Cincinnati v Central Florida Photo by Joe Robbins/Getty Images

We knew it was coming soon, but on Wednesday, the NCAA’s Division I Council approved the one-time transfer rule for college athletes — which would have been really nice for former Notre Dame Fighting Irish safety, Alohi Gilman back in 2017.

This rule goes into effect immediately, and all student athletes wishing to use this rule this year, must notify the school by July 1. Starting in 2022, the notification deadlines will be May 1 for fall and winter sports, and July 1 for spring sports. The rule is retroactive, meaning that any player that already transferred over the last few months will be eligible for the upcoming season at their new school.

It shouldn’t need explaining, but every student athlete will be allowed a one time to transfer option without having to sit out for a year. I don’t believe this affects the graduate transfer rule which allows those that have graduated from one school to be able to use up their final year of eligibility somewhere else without penalty.

This rule change is long overdue. For the last several years the NCAA has been an absolute joke in the way they have administered their transfer rules. There was absolutely no transparency, and who was granted a waiver for transfer eligibility and who was not never added up or made a whole lot of sense. And the truth is... everyone deserved a chance to change their mind, and now they finally have it with this new rule.

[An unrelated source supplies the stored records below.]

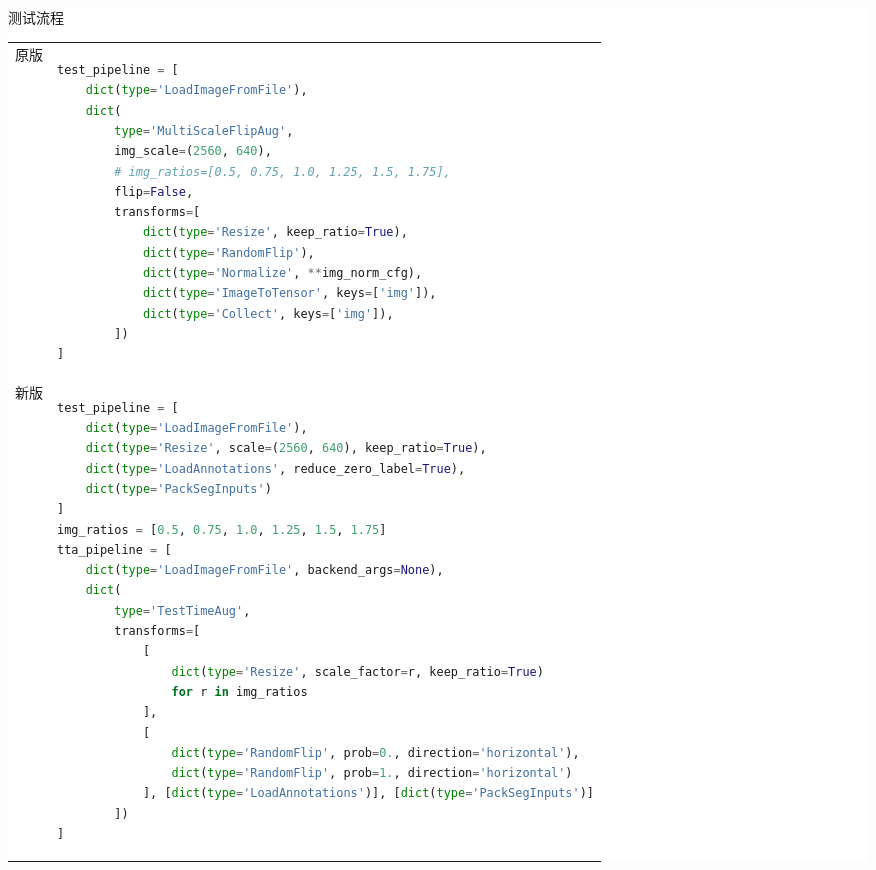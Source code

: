 </td>
</tr>
</table>

测试流程

<table class="docutils">
<tr>
<td>原版</td>
<td>

```python
test_pipeline = [
    dict(type='LoadImageFromFile'),
    dict(
        type='MultiScaleFlipAug',
        img_scale=(2560, 640),
        # img_ratios=[0.5, 0.75, 1.0, 1.25, 1.5, 1.75],
        flip=False,
        transforms=[
            dict(type='Resize', keep_ratio=True),
            dict(type='RandomFlip'),
            dict(type='Normalize', **img_norm_cfg),
            dict(type='ImageToTensor', keys=['img']),
            dict(type='Collect', keys=['img']),
        ])
]
```

</td>
<tr>
<td>新版</td>
<td>

```python
test_pipeline = [
    dict(type='LoadImageFromFile'),
    dict(type='Resize', scale=(2560, 640), keep_ratio=True),
    dict(type='LoadAnnotations', reduce_zero_label=True),
    dict(type='PackSegInputs')
]
img_ratios = [0.5, 0.75, 1.0, 1.25, 1.5, 1.75]
tta_pipeline = [
    dict(type='LoadImageFromFile', backend_args=None),
    dict(
        type='TestTimeAug',
        transforms=[
            [
                dict(type='Resize', scale_factor=r, keep_ratio=True)
                for r in img_ratios
            ],
            [
                dict(type='RandomFlip', prob=0., direction='horizontal'),
                dict(type='RandomFlip', prob=1., direction='horizontal')
            ], [dict(type='LoadAnnotations')], [dict(type='PackSegInputs')]
        ])
]
```
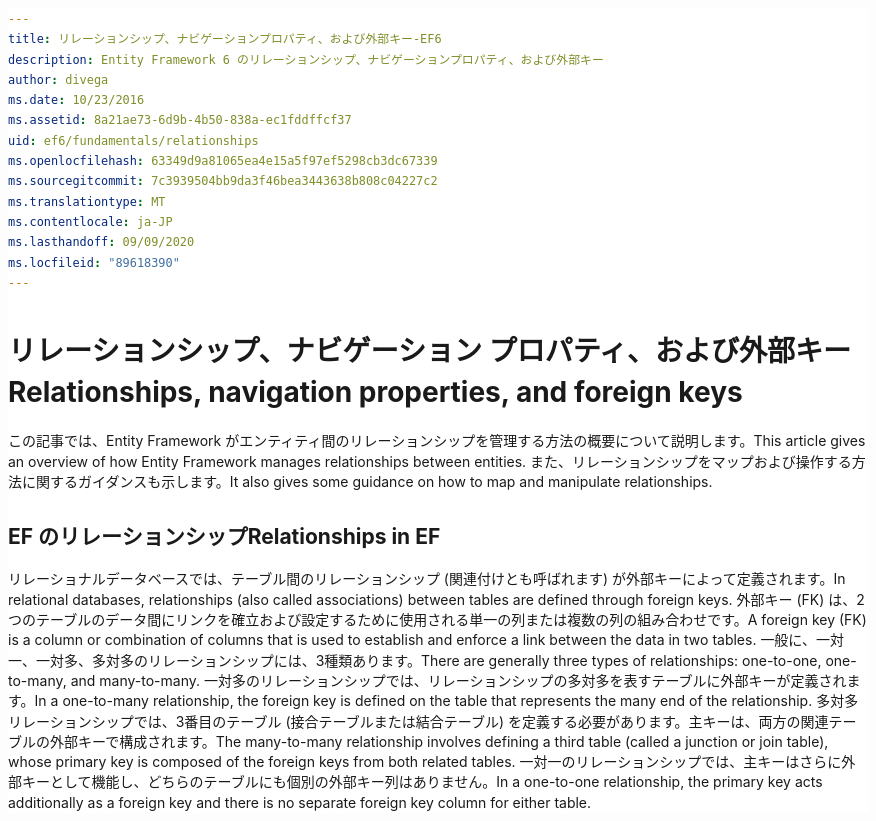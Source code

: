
 ```yaml
---
title: リレーションシップ、ナビゲーションプロパティ、および外部キー-EF6
description: Entity Framework 6 のリレーションシップ、ナビゲーションプロパティ、および外部キー
author: divega
ms.date: 10/23/2016
ms.assetid: 8a21ae73-6d9b-4b50-838a-ec1fddffcf37
uid: ef6/fundamentals/relationships
ms.openlocfilehash: 63349d9a81065ea4e15a5f97ef5298cb3dc67339
ms.sourcegitcommit: 7c3939504bb9da3f46bea3443638b808c04227c2
ms.translationtype: MT
ms.contentlocale: ja-JP
ms.lasthandoff: 09/09/2020
ms.locfileid: "89618390"
---
```

# <a name="relationships-navigation-properties-and-foreign-keys"></a><span data-ttu-id="91f82-103">リレーションシップ、ナビゲーション プロパティ、および外部キー</span><span class="sxs-lookup"><span data-stu-id="91f82-103">Relationships, navigation properties, and foreign keys</span></span>

<span data-ttu-id="91f82-104">この記事では、Entity Framework がエンティティ間のリレーションシップを管理する方法の概要について説明します。</span><span class="sxs-lookup"><span data-stu-id="91f82-104">This article gives an overview of how Entity Framework manages relationships between entities.</span></span> <span data-ttu-id="91f82-105">また、リレーションシップをマップおよび操作する方法に関するガイダンスも示します。</span><span class="sxs-lookup"><span data-stu-id="91f82-105">It also gives some guidance on how to map and manipulate relationships.</span></span>

## <a name="relationships-in-ef"></a><span data-ttu-id="91f82-106">EF のリレーションシップ</span><span class="sxs-lookup"><span data-stu-id="91f82-106">Relationships in EF</span></span>

<span data-ttu-id="91f82-107">リレーショナルデータベースでは、テーブル間のリレーションシップ (関連付けとも呼ばれます) が外部キーによって定義されます。</span><span class="sxs-lookup"><span data-stu-id="91f82-107">In relational databases, relationships (also called associations) between tables are defined through foreign keys.</span></span> <span data-ttu-id="91f82-108">外部キー (FK) は、2 つのテーブルのデータ間にリンクを確立および設定するために使用される単一の列または複数の列の組み合わせです。</span><span class="sxs-lookup"><span data-stu-id="91f82-108">A foreign key (FK) is a column or combination of columns that is used to establish and enforce a link between the data in two tables.</span></span> <span data-ttu-id="91f82-109">一般に、一対一、一対多、多対多のリレーションシップには、3種類あります。</span><span class="sxs-lookup"><span data-stu-id="91f82-109">There are generally three types of relationships: one-to-one, one-to-many, and many-to-many.</span></span> <span data-ttu-id="91f82-110">一対多のリレーションシップでは、リレーションシップの多対多を表すテーブルに外部キーが定義されます。</span><span class="sxs-lookup"><span data-stu-id="91f82-110">In a one-to-many relationship, the foreign key is defined on the table that represents the many end of the relationship.</span></span> <span data-ttu-id="91f82-111">多対多リレーションシップでは、3番目のテーブル (接合テーブルまたは結合テーブル) を定義する必要があります。主キーは、両方の関連テーブルの外部キーで構成されます。</span><span class="sxs-lookup"><span data-stu-id="91f82-111">The many-to-many relationship involves defining a third table (called a junction or join table), whose primary key is composed of the foreign keys from both related tables.</span></span> <span data-ttu-id="91f82-112">一対一のリレーションシップでは、主キーはさらに外部キーとして機能し、どちらのテーブルにも個別の外部キー列はありません。</span><span class="sxs-lookup"><span data-stu-id="91f82-112">In a one-to-one relationship, the primary key acts additionally as a foreign key and there is no separate foreign key column for either table.</span></span>

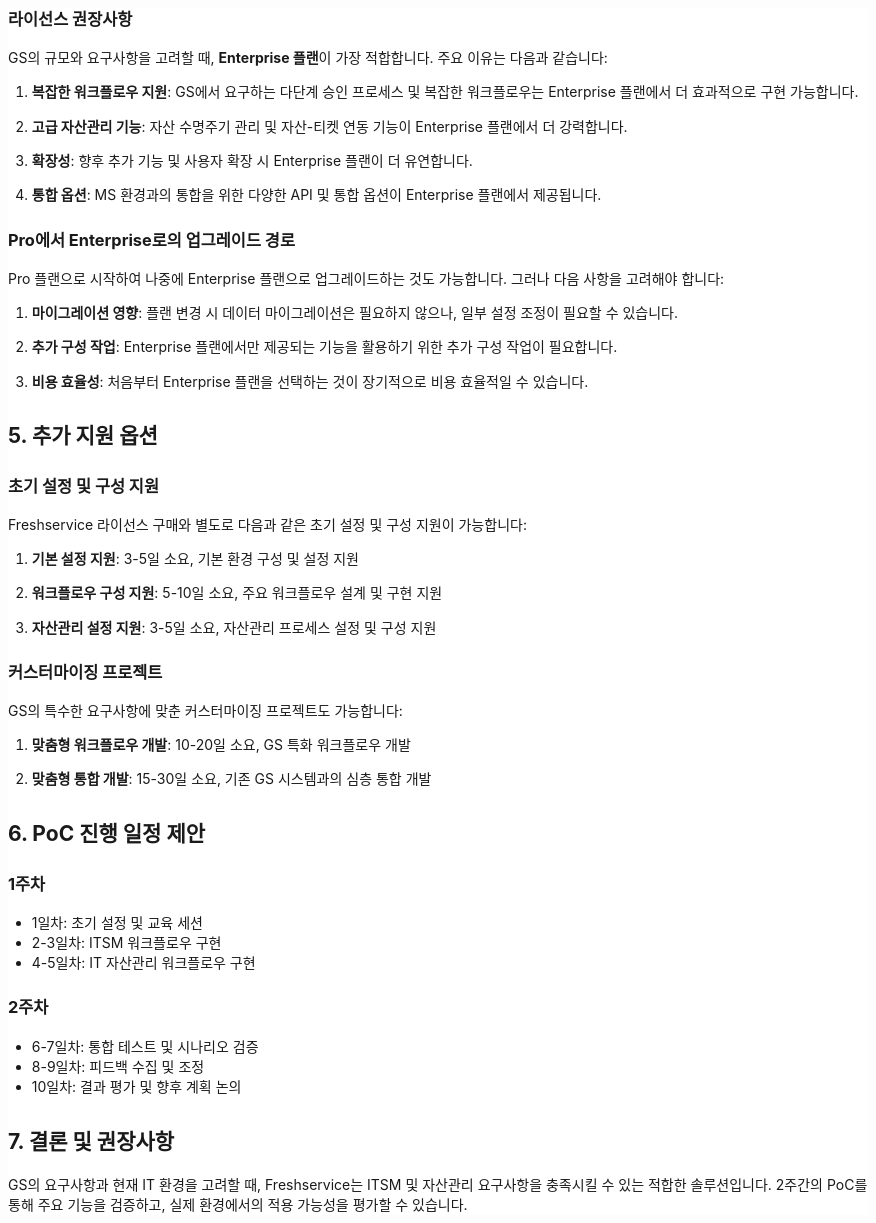 ### 라이선스 권장사항
GS의 규모와 요구사항을 고려할 때, **Enterprise 플랜**이 가장 적합합니다. 주요 이유는 다음과 같습니다:

1. **복잡한 워크플로우 지원**: GS에서 요구하는 다단계 승인 프로세스 및 복잡한 워크플로우는 Enterprise 플랜에서 더 효과적으로 구현 가능합니다.

2. **고급 자산관리 기능**: 자산 수명주기 관리 및 자산-티켓 연동 기능이 Enterprise 플랜에서 더 강력합니다.

3. **확장성**: 향후 추가 기능 및 사용자 확장 시 Enterprise 플랜이 더 유연합니다.

4. **통합 옵션**: MS 환경과의 통합을 위한 다양한 API 및 통합 옵션이 Enterprise 플랜에서 제공됩니다.

### Pro에서 Enterprise로의 업그레이드 경로
Pro 플랜으로 시작하여 나중에 Enterprise 플랜으로 업그레이드하는 것도 가능합니다. 그러나 다음 사항을 고려해야 합니다:

1. **마이그레이션 영향**: 플랜 변경 시 데이터 마이그레이션은 필요하지 않으나, 일부 설정 조정이 필요할 수 있습니다.

2. **추가 구성 작업**: Enterprise 플랜에서만 제공되는 기능을 활용하기 위한 추가 구성 작업이 필요합니다.

3. **비용 효율성**: 처음부터 Enterprise 플랜을 선택하는 것이 장기적으로 비용 효율적일 수 있습니다.

## 5. 추가 지원 옵션

### 초기 설정 및 구성 지원
Freshservice 라이선스 구매와 별도로 다음과 같은 초기 설정 및 구성 지원이 가능합니다:

1. **기본 설정 지원**: 3-5일 소요, 기본 환경 구성 및 설정 지원

2. **워크플로우 구성 지원**: 5-10일 소요, 주요 워크플로우 설계 및 구현 지원

3. **자산관리 설정 지원**: 3-5일 소요, 자산관리 프로세스 설정 및 구성 지원

### 커스터마이징 프로젝트
GS의 특수한 요구사항에 맞춘 커스터마이징 프로젝트도 가능합니다:

1. **맞춤형 워크플로우 개발**: 10-20일 소요, GS 특화 워크플로우 개발

2. **맞춤형 통합 개발**: 15-30일 소요, 기존 GS 시스템과의 심층 통합 개발

## 6. PoC 진행 일정 제안

### 1주차
- 1일차: 초기 설정 및 교육 세션
- 2-3일차: ITSM 워크플로우 구현
- 4-5일차: IT 자산관리 워크플로우 구현

### 2주차
- 6-7일차: 통합 테스트 및 시나리오 검증
- 8-9일차: 피드백 수집 및 조정
- 10일차: 결과 평가 및 향후 계획 논의

## 7. 결론 및 권장사항

GS의 요구사항과 현재 IT 환경을 고려할 때, Freshservice는 ITSM 및 자산관리 요구사항을 충족시킬 수 있는 적합한 솔루션입니다. 2주간의 PoC를 통해 주요 기능을 검증하고, 실제 환경에서의 적용 가능성을 평가할 수 있습니다.

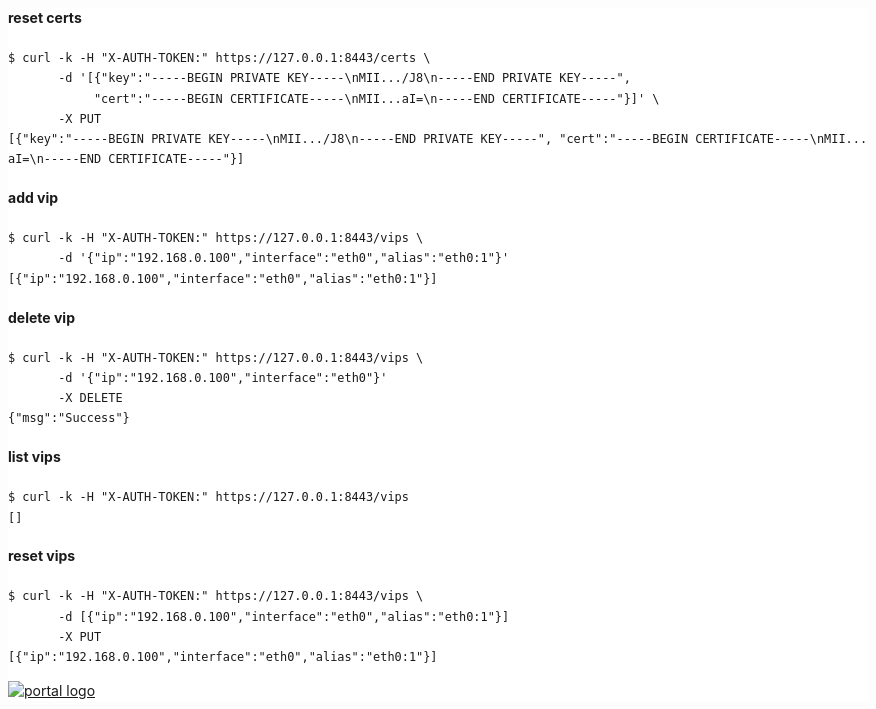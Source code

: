 #### reset certs
```
$ curl -k -H "X-AUTH-TOKEN:" https://127.0.0.1:8443/certs \
       -d '[{"key":"-----BEGIN PRIVATE KEY-----\nMII.../J8\n-----END PRIVATE KEY-----",
            "cert":"-----BEGIN CERTIFICATE-----\nMII...aI=\n-----END CERTIFICATE-----"}]' \
       -X PUT
[{"key":"-----BEGIN PRIVATE KEY-----\nMII.../J8\n-----END PRIVATE KEY-----", "cert":"-----BEGIN CERTIFICATE-----\nMII...aI=\n-----END CERTIFICATE-----"}]
```

#### add vip
```
$ curl -k -H "X-AUTH-TOKEN:" https://127.0.0.1:8443/vips \
       -d '{"ip":"192.168.0.100","interface":"eth0","alias":"eth0:1"}'
[{"ip":"192.168.0.100","interface":"eth0","alias":"eth0:1"}]
```

#### delete vip
```
$ curl -k -H "X-AUTH-TOKEN:" https://127.0.0.1:8443/vips \
       -d '{"ip":"192.168.0.100","interface":"eth0"}'
       -X DELETE
{"msg":"Success"}
```

#### list vips
```
$ curl -k -H "X-AUTH-TOKEN:" https://127.0.0.1:8443/vips
[]
```

#### reset vips
```
$ curl -k -H "X-AUTH-TOKEN:" https://127.0.0.1:8443/vips \
       -d [{"ip":"192.168.0.100","interface":"eth0","alias":"eth0:1"}]
       -X PUT
[{"ip":"192.168.0.100","interface":"eth0","alias":"eth0:1"}]
```

[![portal logo](http://microbox.rocks/assets/open-src/microbox-open-src.png)](http://microbox.cloud/open-source)
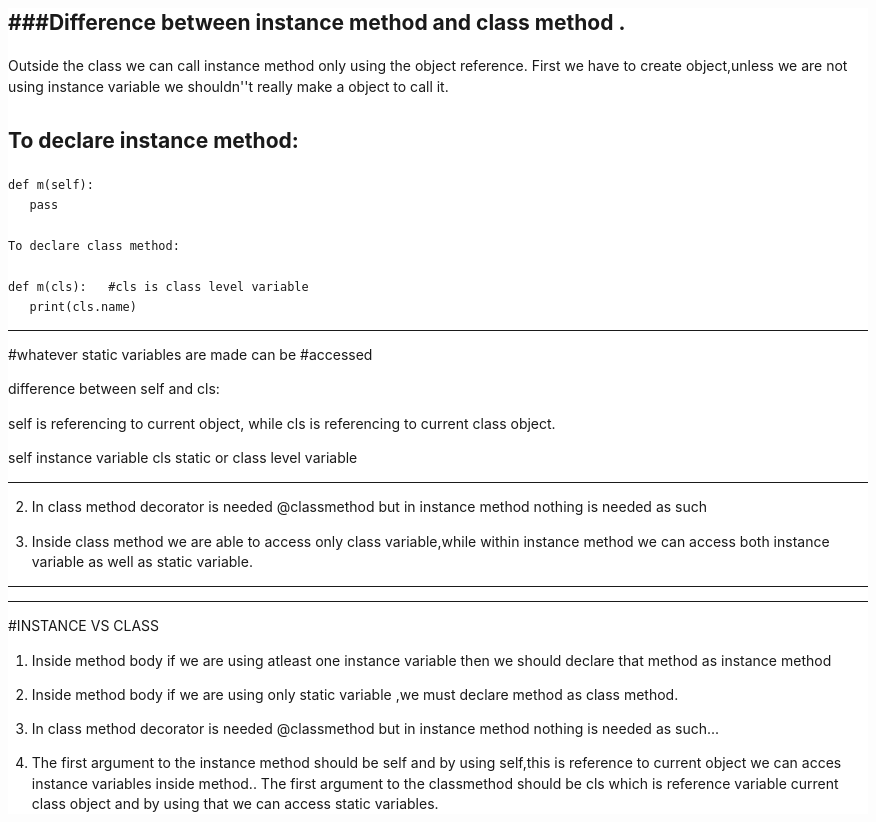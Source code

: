 
###Difference between instance method and class method .
---
Outside the class we can call instance method only using the object reference.
First we have to create object,unless we
are not using instance variable we shouldn''t really make a object to call it.


To declare instance method:
---
    def m(self):
       pass

    To declare class method:

    def m(cls):   #cls is class level variable
       print(cls.name)
---


 #whatever static variables are made can be
 #accessed

 difference between self and cls:

 self is referencing to current object,
 while cls is referencing to current class object.

self instance variable
cls static or class level variable

---
2. In class method decorator is needed @classmethod but in instance method nothing is needed as such


3. Inside class method we are able to access only class variable,while within instance method we can access both instance variable as well as static variable.
---




---
#INSTANCE VS CLASS
1. Inside method body if we are using atleast one instance variable then
 we should declare that method as instance method

2. Inside method body if we are using only static variable ,we must declare method as
class method.

3.  In class method decorator is needed @classmethod but in instance method nothing is needed as such...


4.  The first argument to the instance method should be self and by using self,this is reference to current object we can acces instance variables inside method..
The first argument to the classmethod should be cls which is reference variable current class object and by using that we can access static variables.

Are things going to be a little chaotic for a while? Yeah, of course — change always causes a little bit of upheaval. At the end of the day though, this is a jab by the NCAA to help fight off those that demand more for the student athletes in terms of money and greater rights as individuals. Coach salaries continue to climb and they have no restrictions on their movement other than the free market.

Next up for the student-athletes in terms of gaining greater freedom by the NCAA will probably be for NIL rights (name, image, and likeness) but that fight is still in the early stages.